Como o Pentágono aprendeu a usar anúncios segmentados para encontrar seus alvos
A ad-tech moderna e os dados de localização de apps cotidianos como Grindr, Strava, Snapchat e serviços de clima estão sendo reaproveitados como ferramentas poderosas de vigilância, inclusive pelo Exército dos EUA e por outros atores estatais. Comentadores descrevem como geofencing, leilão em tempo real e identificadores móveis podem revelar locais sensíveis, movimentações de tropas e rotinas individuais, mesmo quando celulares são proibidos em áreas seguras ou os IDs de anúncios são redefinidos. A troca levanta preocupações mais amplas sobre segurança nacional, privacidade pessoal e se é possível uma proteção significativa sem conter fundamentalmente o ecossistema de publicidade segmentada.
Escopo da vigilância baseada em adtech
- Comentadores familiarizados com o campo dizem que os métodos do artigo são realistas e já são conhecidos na indústria há anos.
- A adtech (especialmente o RTB) é descrita como mais poderosa para vigilância em massa do que muitas ferramentas militares tradicionais.
- Dados de localização de apps (por exemplo, Grindr, Strava, Snapchat, TikTok, Life360, apps de clima) podem ser reaproveitados para inteligência, aplicação da lei e até para mirar indivíduos.
- Um livro relacionado (“Means of Control”) é mencionado; diz-se que a matéria da Wired foi adaptada dele.
Celulares, bases e segurança operacional
- Mesmo quando celulares são proibidos em áreas seguras, eles geralmente ficam em carros ou armários próximos, o que ainda basta para rastreamento de localização.

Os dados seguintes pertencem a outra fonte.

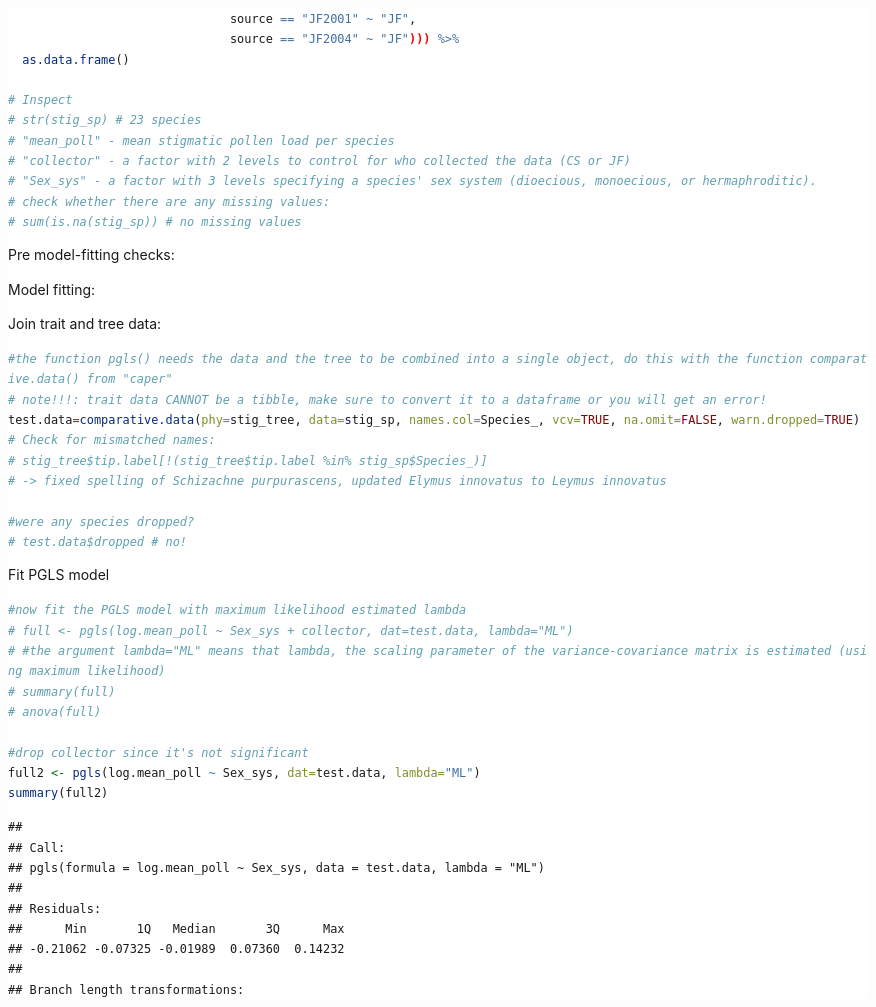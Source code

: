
 ``` r
                               source == "JF2001" ~ "JF",
                               source == "JF2004" ~ "JF"))) %>% 
  as.data.frame()

# Inspect
# str(stig_sp) # 23 species 
# "mean_poll" - mean stigmatic pollen load per species
# "collector" - a factor with 2 levels to control for who collected the data (CS or JF)
# "Sex_sys" - a factor with 3 levels specifying a species' sex system (dioecious, monoecious, or hermaphroditic). 
# check whether there are any missing values:
# sum(is.na(stig_sp)) # no missing values
```

Pre model-fitting checks:

Model fitting:

Join trait and tree data:

``` r
#the function pgls() needs the data and the tree to be combined into a single object, do this with the function comparative.data() from "caper"
# note!!!: trait data CANNOT be a tibble, make sure to convert it to a dataframe or you will get an error!
test.data=comparative.data(phy=stig_tree, data=stig_sp, names.col=Species_, vcv=TRUE, na.omit=FALSE, warn.dropped=TRUE)
# Check for mismatched names:
# stig_tree$tip.label[!(stig_tree$tip.label %in% stig_sp$Species_)]
# -> fixed spelling of Schizachne purpurascens, updated Elymus innovatus to Leymus innovatus

#were any species dropped?
# test.data$dropped # no!
```

Fit PGLS model

``` r
#now fit the PGLS model with maximum likelihood estimated lambda
# full <- pgls(log.mean_poll ~ Sex_sys + collector, dat=test.data, lambda="ML")
# #the argument lambda="ML" means that lambda, the scaling parameter of the variance-covariance matrix is estimated (using maximum likelihood)
# summary(full)
# anova(full)

#drop collector since it's not significant
full2 <- pgls(log.mean_poll ~ Sex_sys, dat=test.data, lambda="ML")
summary(full2)
```

    ## 
    ## Call:
    ## pgls(formula = log.mean_poll ~ Sex_sys, data = test.data, lambda = "ML")
    ## 
    ## Residuals:
    ##      Min       1Q   Median       3Q      Max 
    ## -0.21062 -0.07325 -0.01989  0.07360  0.14232 
    ## 
    ## Branch length transformations:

- Vazamentos passados: atividade do Strava e do VK expôs bases dos EUA e da Rússia; uma anedota de um oficial russo supostamente foi alvo via Strava.
- Discussão de um exercício de treinamento em que dados celulares comerciais ajudaram a preencher uma lacuna de defesa aérea.
- Muitos argumentam que proibir celulares é difícil de fazer cumprir: tropas querem contato com as famílias; até na Ucrânia, a disciplina com celulares é difícil.
Propostas e ceticismo
- Ideias: proibir completamente celulares pessoais em locais de trabalho federais; usar estacionamento remoto mais ônibus; criar celulares seguros geridos pela NSA ou um SO.
- Contrapontos: esses padrões, por si só, seriam estatisticamente únicos e facilmente detectáveis; ônus para funcionários e contratação; é mais fácil proibir celulares em mais áreas do que desmontar os mercados de anúncios.
- Alguns esperam que preocupações de segurança nacional possam impulsionar a abolição dos anúncios segmentados; outros observam que governos se beneficiam desses dados.
Como anúncios segmentados revelam localização
- Impressões de anúncios expõem endereços IP e, muitas vezes, geolocalização precisa por meio de campanhas geofenced.
- Uma vez que um dispositivo aparece em uma geofence, ele pode ser resegmentado em outro lugar.
- Geofencing e contagens do tipo sensor podem estimar o número de pessoas em áreas sensíveis sem identificadores explícitos.
Controles de privacidade e mitigação
- Ferramentas da plataforma: controles de localização e rede por app no Android/iOS; apagar ou redefinir IDs de anúncios (com ceticismo sobre o quão anônimo isso realmente é).
- Alguns usam ROMs customizadas (por exemplo, GrapheneOS, LineageOS) ou firewalls para restringir a telemetria.
- Técnicas como inspeção HTTPS (por exemplo, via Proxyman) revelam extensa exfiltração de dados por muitos apps.
- As opiniões se dividem sobre recomendações como usar serviços do Google por segurança versus desconfiar da coleta de dados do Google.
Apps de clima e outros apps de alto risco
- Apps de clima são citados repetidamente como grandes vendedores de dados de localização; a ICE teria usado tais dados sobre migrantes.
- Sugestões: usar os apps de clima padrão do sistema operacional, serviços mais amigáveis à privacidade (por exemplo, uma variante específica do “Windy”) ou previsões via navegador; evitar conceder localização precisa.
- Alguns debatem as motivações do Apple e suas necessidades de dados, e a precisão e privacidade do app de clima.
Notas legais e regulatórias
- O GDPR é mencionado em relação a IP e RTB, mas comentadores observam vazamento contínuo e extensivo do RTB e duvidam da conformidade das agências de inteligência.